> [Exercise directions]:
Leave out the images and output the records word for word.

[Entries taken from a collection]
BEGIN

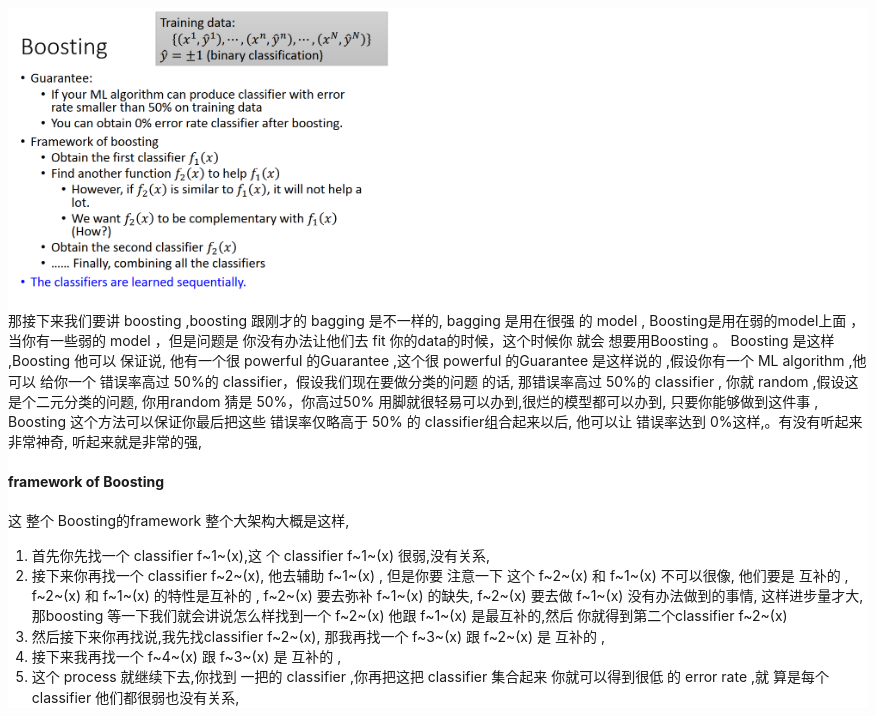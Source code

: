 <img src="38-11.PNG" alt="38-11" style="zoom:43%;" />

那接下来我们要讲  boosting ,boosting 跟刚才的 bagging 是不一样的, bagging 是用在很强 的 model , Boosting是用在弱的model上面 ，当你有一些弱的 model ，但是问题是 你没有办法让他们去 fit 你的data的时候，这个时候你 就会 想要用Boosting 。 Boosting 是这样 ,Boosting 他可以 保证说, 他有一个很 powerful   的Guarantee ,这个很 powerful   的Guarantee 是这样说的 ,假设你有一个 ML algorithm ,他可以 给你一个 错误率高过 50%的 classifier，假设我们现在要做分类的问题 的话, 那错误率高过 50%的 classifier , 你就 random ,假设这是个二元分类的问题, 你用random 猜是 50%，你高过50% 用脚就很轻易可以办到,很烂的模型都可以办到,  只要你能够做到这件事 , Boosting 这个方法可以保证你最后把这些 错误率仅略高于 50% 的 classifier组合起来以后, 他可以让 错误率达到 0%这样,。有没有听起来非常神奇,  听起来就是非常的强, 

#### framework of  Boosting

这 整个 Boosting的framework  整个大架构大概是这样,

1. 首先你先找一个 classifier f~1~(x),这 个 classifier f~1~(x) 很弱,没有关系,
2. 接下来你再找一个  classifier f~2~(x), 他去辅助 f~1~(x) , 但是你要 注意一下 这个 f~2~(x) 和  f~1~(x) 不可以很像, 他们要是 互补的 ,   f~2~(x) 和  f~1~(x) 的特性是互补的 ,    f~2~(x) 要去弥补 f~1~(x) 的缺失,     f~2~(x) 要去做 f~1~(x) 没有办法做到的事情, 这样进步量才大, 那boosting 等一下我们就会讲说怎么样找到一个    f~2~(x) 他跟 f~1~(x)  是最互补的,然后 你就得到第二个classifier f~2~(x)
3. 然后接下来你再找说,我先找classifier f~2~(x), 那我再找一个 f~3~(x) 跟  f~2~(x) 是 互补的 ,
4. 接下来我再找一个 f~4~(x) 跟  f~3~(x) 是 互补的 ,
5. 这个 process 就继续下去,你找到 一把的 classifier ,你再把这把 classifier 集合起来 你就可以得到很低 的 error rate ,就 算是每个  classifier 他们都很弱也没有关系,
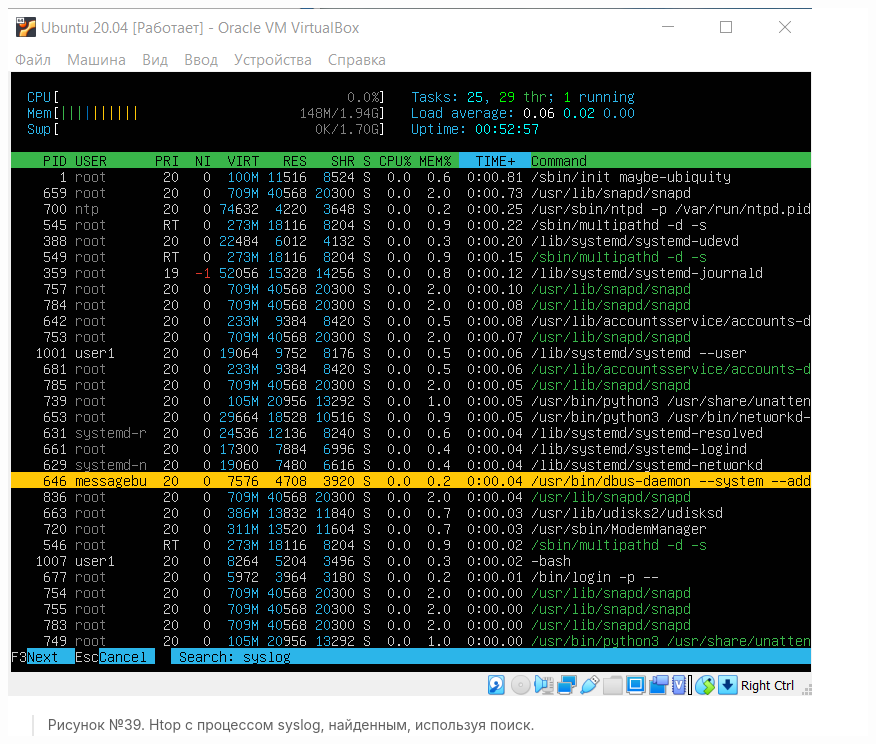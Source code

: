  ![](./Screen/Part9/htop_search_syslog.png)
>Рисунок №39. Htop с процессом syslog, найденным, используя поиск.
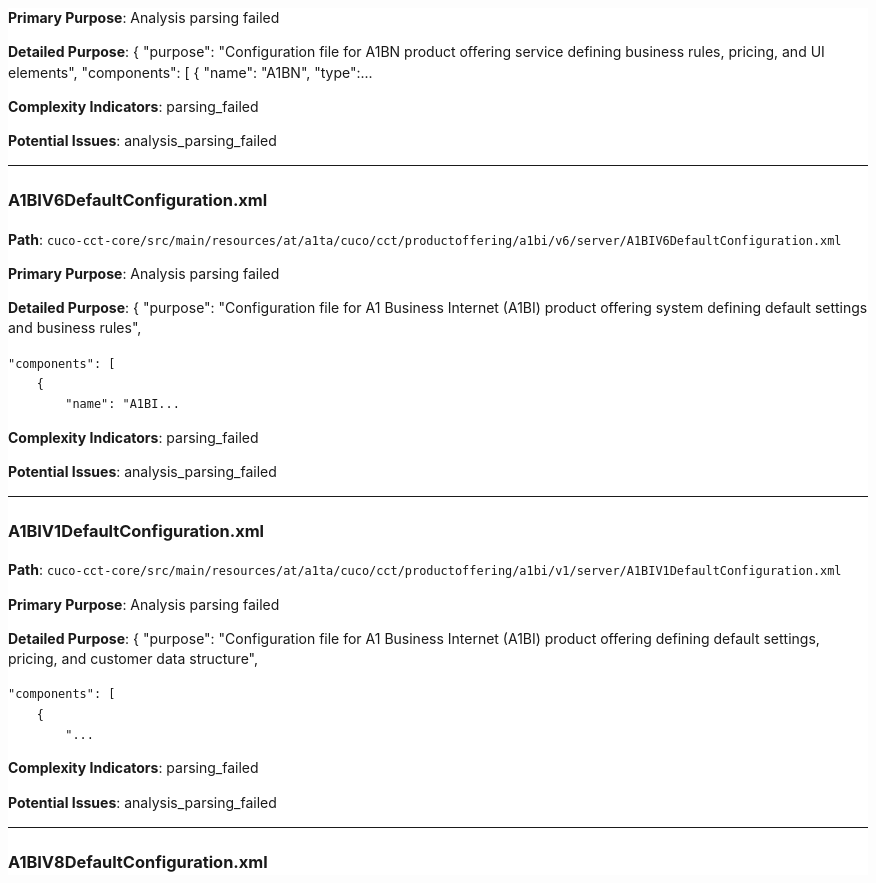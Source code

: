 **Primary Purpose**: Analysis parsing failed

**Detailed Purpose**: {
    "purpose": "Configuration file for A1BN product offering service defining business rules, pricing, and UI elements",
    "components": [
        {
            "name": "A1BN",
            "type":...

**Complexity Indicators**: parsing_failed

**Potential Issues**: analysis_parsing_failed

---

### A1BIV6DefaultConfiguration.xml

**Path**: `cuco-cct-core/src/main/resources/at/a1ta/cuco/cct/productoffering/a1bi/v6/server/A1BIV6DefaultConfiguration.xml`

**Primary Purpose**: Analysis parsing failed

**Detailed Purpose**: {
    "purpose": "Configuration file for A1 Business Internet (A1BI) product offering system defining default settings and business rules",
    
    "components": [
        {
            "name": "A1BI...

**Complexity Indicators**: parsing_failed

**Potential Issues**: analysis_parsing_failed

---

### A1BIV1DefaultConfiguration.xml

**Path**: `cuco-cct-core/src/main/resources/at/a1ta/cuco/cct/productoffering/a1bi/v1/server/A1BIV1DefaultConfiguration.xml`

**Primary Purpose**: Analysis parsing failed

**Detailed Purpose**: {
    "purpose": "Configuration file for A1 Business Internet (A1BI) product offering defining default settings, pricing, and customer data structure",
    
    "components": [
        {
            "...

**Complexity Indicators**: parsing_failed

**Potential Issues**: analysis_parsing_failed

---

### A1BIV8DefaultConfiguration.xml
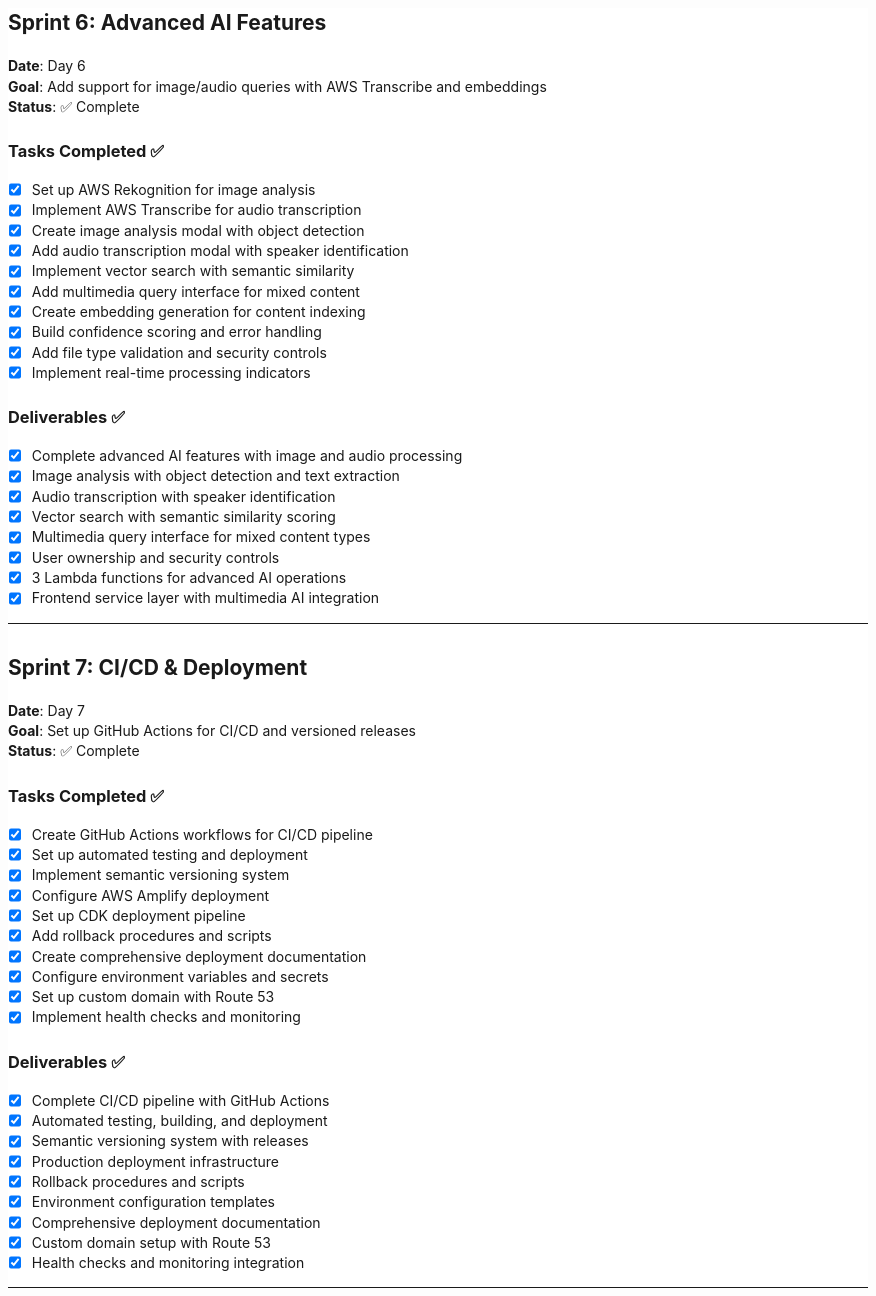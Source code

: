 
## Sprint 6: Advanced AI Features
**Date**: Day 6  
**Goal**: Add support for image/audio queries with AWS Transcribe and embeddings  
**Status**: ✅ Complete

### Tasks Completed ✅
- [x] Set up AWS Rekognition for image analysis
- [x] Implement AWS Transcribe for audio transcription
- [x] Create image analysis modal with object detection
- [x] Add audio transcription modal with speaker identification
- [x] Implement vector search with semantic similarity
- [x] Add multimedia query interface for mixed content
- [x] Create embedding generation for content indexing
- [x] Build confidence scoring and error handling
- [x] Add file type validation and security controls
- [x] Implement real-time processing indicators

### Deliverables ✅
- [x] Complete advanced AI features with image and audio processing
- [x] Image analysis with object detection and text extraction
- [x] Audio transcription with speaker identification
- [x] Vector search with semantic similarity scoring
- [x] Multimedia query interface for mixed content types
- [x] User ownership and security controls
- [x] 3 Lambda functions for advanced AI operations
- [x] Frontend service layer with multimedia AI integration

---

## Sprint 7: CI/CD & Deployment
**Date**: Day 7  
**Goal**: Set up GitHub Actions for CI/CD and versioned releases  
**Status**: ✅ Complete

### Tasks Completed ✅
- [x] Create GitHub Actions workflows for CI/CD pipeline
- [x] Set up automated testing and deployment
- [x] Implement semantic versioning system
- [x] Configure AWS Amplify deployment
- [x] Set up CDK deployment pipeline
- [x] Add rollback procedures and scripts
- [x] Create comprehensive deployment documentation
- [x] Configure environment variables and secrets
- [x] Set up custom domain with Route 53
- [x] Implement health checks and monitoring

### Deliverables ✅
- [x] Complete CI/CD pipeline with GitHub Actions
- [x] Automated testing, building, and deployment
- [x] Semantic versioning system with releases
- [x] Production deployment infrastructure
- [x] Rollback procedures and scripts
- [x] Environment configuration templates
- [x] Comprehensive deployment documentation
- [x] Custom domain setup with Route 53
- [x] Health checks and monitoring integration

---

END

> [Answer to this exercise]:
Source code

: <img src="38-11.PNG" alt="38-11" style="zoom:43%;" />

那接下来我们要讲  boosting ,boosting 跟刚才的 bagging 是不一样的, bagging 是用在很强 的 model , Boosting是用在弱的model上面 ，当你有一些弱的 model ，但是问题是 你没有办法让他们去 fit 你的data的时候，这个时候你 就会 想要用Boosting 。 Boosting 是这样 ,Boosting 他可以 保证说, 他有一个很 powerful   的Guarantee ,这个很 powerful   的Guarantee 是这样说的 ,假设你有一个 ML algorithm ,他可以 给你一个 错误率高过 50%的 classifier，假设我们现在要做分类的问题 的话, 那错误率高过 50%的 classifier , 你就 random ,假设这是个二元分类的问题, 你用random 猜是 50%，你高过50% 用脚就很轻易可以办到,很烂的模型都可以办到,  只要你能够做到这件事 , Boosting 这个方法可以保证你最后把这些 错误率仅略高于 50% 的 classifier组合起来以后, 他可以让 错误率达到 0%这样,。有没有听起来非常神奇,  听起来就是非常的强, 

#### framework of  Boosting

这 整个 Boosting的framework  整个大架构大概是这样,

1. 首先你先找一个 classifier f~1~(x),这 个 classifier f~1~(x) 很弱,没有关系,
2. 接下来你再找一个  classifier f~2~(x), 他去辅助 f~1~(x) , 但是你要 注意一下 这个 f~2~(x) 和  f~1~(x) 不可以很像, 他们要是 互补的 ,   f~2~(x) 和  f~1~(x) 的特性是互补的 ,    f~2~(x) 要去弥补 f~1~(x) 的缺失,     f~2~(x) 要去做 f~1~(x) 没有办法做到的事情, 这样进步量才大, 那boosting 等一下我们就会讲说怎么样找到一个    f~2~(x) 他跟 f~1~(x)  是最互补的,然后 你就得到第二个classifier f~2~(x)
3. 然后接下来你再找说,我先找classifier f~2~(x), 那我再找一个 f~3~(x) 跟  f~2~(x) 是 互补的 ,
4. 接下来我再找一个 f~4~(x) 跟  f~3~(x) 是 互补的 ,
5. 这个 process 就继续下去,你找到 一把的 classifier ,你再把这把 classifier 集合起来 你就可以得到很低 的 error rate ,就 算是每个  classifier 他们都很弱也没有关系,
Source code

:  ![](./Screen/Part9/htop_search_syslog.png)
>Рисунок №39. Htop с процессом syslog, найденным, используя поиск.
Source code

: **Primary Purpose**: Analysis parsing failed

**Detailed Purpose**: {
    "purpose": "Configuration file for A1BN product offering service defining business rules, pricing, and UI elements",
    "components": [
        {
            "name": "A1BN",
            "type":...

**Complexity Indicators**: parsing_failed

**Potential Issues**: analysis_parsing_failed

---

### A1BIV6DefaultConfiguration.xml

**Path**: `cuco-cct-core/src/main/resources/at/a1ta/cuco/cct/productoffering/a1bi/v6/server/A1BIV6DefaultConfiguration.xml`

**Primary Purpose**: Analysis parsing failed

**Detailed Purpose**: {
    "purpose": "Configuration file for A1 Business Internet (A1BI) product offering system defining default settings and business rules",
    
    "components": [
        {
            "name": "A1BI...

**Complexity Indicators**: parsing_failed

**Potential Issues**: analysis_parsing_failed

---

### A1BIV1DefaultConfiguration.xml

**Path**: `cuco-cct-core/src/main/resources/at/a1ta/cuco/cct/productoffering/a1bi/v1/server/A1BIV1DefaultConfiguration.xml`

**Primary Purpose**: Analysis parsing failed

**Detailed Purpose**: {
    "purpose": "Configuration file for A1 Business Internet (A1BI) product offering defining default settings, pricing, and customer data structure",
    
    "components": [
        {
            "...

**Complexity Indicators**: parsing_failed

**Potential Issues**: analysis_parsing_failed

---

### A1BIV8DefaultConfiguration.xml
Source code

: 
## Sprint 6: Advanced AI Features
**Date**: Day 6  
**Goal**: Add support for image/audio queries with AWS Transcribe and embeddings  
**Status**: ✅ Complete

### Tasks Completed ✅
- [x] Set up AWS Rekognition for image analysis
- [x] Implement AWS Transcribe for audio transcription
- [x] Create image analysis modal with object detection
- [x] Add audio transcription modal with speaker identification
- [x] Implement vector search with semantic similarity
- [x] Add multimedia query interface for mixed content
- [x] Create embedding generation for content indexing
- [x] Build confidence scoring and error handling
- [x] Add file type validation and security controls
- [x] Implement real-time processing indicators

### Deliverables ✅
- [x] Complete advanced AI features with image and audio processing
- [x] Image analysis with object detection and text extraction
- [x] Audio transcription with speaker identification
- [x] Vector search with semantic similarity scoring
- [x] Multimedia query interface for mixed content types
- [x] User ownership and security controls
- [x] 3 Lambda functions for advanced AI operations
- [x] Frontend service layer with multimedia AI integration

---

## Sprint 7: CI/CD & Deployment
**Date**: Day 7  
**Goal**: Set up GitHub Actions for CI/CD and versioned releases  
**Status**: ✅ Complete

### Tasks Completed ✅
- [x] Create GitHub Actions workflows for CI/CD pipeline
- [x] Set up automated testing and deployment
- [x] Implement semantic versioning system
- [x] Configure AWS Amplify deployment
- [x] Set up CDK deployment pipeline
- [x] Add rollback procedures and scripts
- [x] Create comprehensive deployment documentation
- [x] Configure environment variables and secrets
- [x] Set up custom domain with Route 53
- [x] Implement health checks and monitoring

### Deliverables ✅
- [x] Complete CI/CD pipeline with GitHub Actions
- [x] Automated testing, building, and deployment
- [x] Semantic versioning system with releases
- [x] Production deployment infrastructure
- [x] Rollback procedures and scripts
- [x] Environment configuration templates
- [x] Comprehensive deployment documentation
- [x] Custom domain setup with Route 53
- [x] Health checks and monitoring integration

---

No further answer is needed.